**Stored entries**.
:::::
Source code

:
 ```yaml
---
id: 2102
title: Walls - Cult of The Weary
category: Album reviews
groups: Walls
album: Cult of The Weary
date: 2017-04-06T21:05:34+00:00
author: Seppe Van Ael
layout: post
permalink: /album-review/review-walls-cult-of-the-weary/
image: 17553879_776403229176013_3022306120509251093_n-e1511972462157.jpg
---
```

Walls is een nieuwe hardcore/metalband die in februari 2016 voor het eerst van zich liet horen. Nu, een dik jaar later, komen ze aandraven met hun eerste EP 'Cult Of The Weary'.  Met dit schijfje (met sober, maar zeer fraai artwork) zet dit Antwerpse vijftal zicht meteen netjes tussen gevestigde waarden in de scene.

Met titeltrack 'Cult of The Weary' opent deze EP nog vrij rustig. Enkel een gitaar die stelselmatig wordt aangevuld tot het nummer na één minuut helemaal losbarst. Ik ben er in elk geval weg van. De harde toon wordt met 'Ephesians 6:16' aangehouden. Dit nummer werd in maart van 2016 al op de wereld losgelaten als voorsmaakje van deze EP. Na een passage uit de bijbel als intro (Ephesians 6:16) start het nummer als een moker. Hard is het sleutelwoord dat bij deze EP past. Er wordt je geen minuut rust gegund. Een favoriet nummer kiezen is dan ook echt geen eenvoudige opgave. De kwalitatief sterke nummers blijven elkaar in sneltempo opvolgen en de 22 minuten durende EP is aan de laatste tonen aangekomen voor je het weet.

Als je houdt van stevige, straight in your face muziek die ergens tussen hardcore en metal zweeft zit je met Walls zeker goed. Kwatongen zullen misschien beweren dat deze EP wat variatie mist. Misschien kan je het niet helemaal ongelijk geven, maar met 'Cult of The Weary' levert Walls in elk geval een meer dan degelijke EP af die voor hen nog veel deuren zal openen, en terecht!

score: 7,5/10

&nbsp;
:::::
**THE TASK**. Report every line in the data above in which the word "hardcore" appears.

**ANSWER AREA**.
Walls is een nieuwe hardcore/metalband die in februari 2016 voor het eerst van zich liet horen. Nu, een dik jaar later, komen ze aandraven met hun eerste EP 'Cult Of The Weary'.  Met dit schijfje (met sober, maar zeer fraai artwork) zet dit Antwerpse vijftal zicht meteen netjes tussen gevestigde waarden in de scene.
Als je houdt van stevige, straight in your face muziek die ergens tussen hardcore en metal zweeft zit je met Walls zeker goed. Kwatongen zullen misschien beweren dat deze EP wat variatie mist. Misschien kan je het niet helemaal ongelijk geven, maar met 'Cult of The Weary' levert Walls in elk geval een meer dan degelijke EP af die voor hen nog veel deuren zal openen, en terecht!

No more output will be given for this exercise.